Editor’s Note: This is the first in a three-part blog series about Palantir’s AI-enabled Customer Service Engine.
The opportunity to provide exceptional customer service is greater than ever, leveraging the latest capabilities of artificial intelligence. AI can streamline and automate aspects of customer service operations, freeing customer experience (CX) teams to focus on delivering higher-order customer experiences. Yet, most organizations struggle to build AI capabilities that can handle scale, produce accurate results, and generate consistent outputs in production. These projects often become long-running experiments that fail to produce significant business impact.
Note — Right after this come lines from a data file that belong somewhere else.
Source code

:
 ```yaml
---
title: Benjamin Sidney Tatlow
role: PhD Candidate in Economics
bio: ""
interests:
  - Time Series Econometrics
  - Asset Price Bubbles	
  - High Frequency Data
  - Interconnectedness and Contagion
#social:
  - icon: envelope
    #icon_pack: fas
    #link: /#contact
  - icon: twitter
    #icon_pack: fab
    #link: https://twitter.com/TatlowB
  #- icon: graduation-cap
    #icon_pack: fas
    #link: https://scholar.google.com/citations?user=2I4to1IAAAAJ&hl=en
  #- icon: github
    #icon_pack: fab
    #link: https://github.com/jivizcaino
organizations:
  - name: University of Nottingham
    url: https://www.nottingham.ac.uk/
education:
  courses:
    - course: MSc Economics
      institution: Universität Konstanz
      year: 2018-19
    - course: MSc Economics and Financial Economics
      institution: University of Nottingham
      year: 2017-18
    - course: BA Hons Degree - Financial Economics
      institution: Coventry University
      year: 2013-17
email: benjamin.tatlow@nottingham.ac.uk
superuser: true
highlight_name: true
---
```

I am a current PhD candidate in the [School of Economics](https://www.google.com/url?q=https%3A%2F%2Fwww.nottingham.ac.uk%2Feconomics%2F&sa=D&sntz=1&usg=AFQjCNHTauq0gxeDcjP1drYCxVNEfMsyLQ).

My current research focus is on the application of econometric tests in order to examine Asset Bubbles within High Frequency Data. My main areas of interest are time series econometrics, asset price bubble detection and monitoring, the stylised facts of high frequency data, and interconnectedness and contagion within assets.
After helping our partners push beyond siloed chat solutions, we decided to write this three-part blog series to establish a foundational set of technology standards for Customer Service AI. This series will delve into the AI architecture behind our own offering, Customer Service Engine (CSE), by exploring its implementation at one of our early partner organizations — a large tools manufacturing, wholesale, and retail business. They remain an important partner in our development journey. Over an initial period of six weeks, we worked with our partner’s customer experience team to adapt, integrate, and deploy the AI Customer Service Engine to enhance their Customer Service Workflows. CSE was able to automate the handling of 90% of their customer service queries within the first six weeks of implementation.
This post walks through the challenges we faced and how these challenges led to the AI architecture patterns that we employ in the CSE. In subsequent posts, we will dive deeper into the technical implementation, including wielding their full data landscape, setting up robust evaluations, and establishing feedback mechanisms.
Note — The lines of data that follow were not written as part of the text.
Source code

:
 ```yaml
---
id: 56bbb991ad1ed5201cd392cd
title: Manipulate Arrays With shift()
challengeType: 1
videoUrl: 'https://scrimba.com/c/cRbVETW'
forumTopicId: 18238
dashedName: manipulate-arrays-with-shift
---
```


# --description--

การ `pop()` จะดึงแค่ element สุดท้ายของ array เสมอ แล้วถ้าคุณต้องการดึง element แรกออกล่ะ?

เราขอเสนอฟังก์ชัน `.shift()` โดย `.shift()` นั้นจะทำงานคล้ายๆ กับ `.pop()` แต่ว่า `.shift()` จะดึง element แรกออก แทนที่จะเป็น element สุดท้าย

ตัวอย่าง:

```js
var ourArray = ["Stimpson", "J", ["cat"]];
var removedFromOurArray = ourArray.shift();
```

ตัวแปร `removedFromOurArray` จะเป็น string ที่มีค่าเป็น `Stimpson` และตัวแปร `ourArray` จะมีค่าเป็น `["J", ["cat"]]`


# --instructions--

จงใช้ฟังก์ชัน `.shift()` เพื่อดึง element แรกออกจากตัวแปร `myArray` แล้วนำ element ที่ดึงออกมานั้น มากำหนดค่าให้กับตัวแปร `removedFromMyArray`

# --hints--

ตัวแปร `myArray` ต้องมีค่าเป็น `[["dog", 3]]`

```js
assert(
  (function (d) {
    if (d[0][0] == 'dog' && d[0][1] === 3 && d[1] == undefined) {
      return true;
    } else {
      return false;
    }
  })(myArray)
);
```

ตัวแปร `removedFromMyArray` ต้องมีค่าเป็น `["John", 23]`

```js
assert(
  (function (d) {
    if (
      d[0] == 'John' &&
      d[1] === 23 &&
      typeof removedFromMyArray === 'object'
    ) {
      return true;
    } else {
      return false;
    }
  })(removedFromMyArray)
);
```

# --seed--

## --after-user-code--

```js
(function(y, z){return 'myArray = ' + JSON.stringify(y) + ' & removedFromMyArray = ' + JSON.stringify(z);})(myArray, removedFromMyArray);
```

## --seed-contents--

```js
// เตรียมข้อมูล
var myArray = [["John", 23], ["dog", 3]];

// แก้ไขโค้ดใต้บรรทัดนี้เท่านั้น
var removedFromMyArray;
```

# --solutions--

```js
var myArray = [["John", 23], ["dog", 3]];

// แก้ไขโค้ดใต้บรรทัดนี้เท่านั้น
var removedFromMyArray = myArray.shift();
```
Background: Our partners are a vertically integrated manufacturing, wholesale, and retail company known for their best-in-class Customer Service (CX) team. Despite their expertise, efficiently handling a high volume and variation of queries remained a challenge. The queries ranged from invoice inquiries and product information to tracking details, and warranty claims. Addressing these often required manual work from multiple departments, leaving less time for the CX team to focus on what they do best: providing excellent service.
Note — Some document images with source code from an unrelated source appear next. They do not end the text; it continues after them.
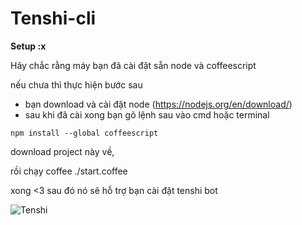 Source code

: # Tenshi-cli

**Setup :x**

Hãy chắc rằng máy bạn đã cài đặt sẵn node và coffeescript

nếu chưa thì thực hiện bước sau
- bạn download và cài đặt node (https://nodejs.org/en/download/)
- sau khi đã cài xong bạn gõ lệnh sau vào cmd hoặc terminal
```
npm install --global coffeescript
```

download project này về,

rồi chạy coffee ./start.coffee

xong <3 sau đó nó sẽ hỗ trợ bạn cài đặt tenshi bot

![Tenshi](https://images8.alphacoders.com/430/thumb-1920-430485.jpg)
Solution: To tackle this challenge, we deployed the Customer Service Engine (CSE), designed around an Ontology tailored specifically to our partner’s operations. Within six weeks, the CSE achieved accurate resolution for over 90% of customer service cases. The most complex cases were escalated to human agents, creating a feedback loop that enabled continuous learning and improvement for the CSE.
Customer service is an art. The unique relationship between customers and organizations means that a one-size-fits-all solution is neither feasible nor desirable. The goal of the CSE is to complement and scale the expertise of CX professionals, not replace it. Blanket automation of customer support leaves no room for improving the AI using human feedback. If the system does learn, it learns by making mistakes in production, which is detrimental to customer satisfaction (CSat) and ultimately the business.
The customer service team at this organization deals with a range in queries that vary widely in type and complexity. To address these issues, the team relies on legacy ERP systems, training and process manuals, as well as shared experiences and “tribal knowledge.” Our objective was to configure the CSE to effectively manage the volume, velocity, and variety of these queries, in close collaboration with the customer service experts.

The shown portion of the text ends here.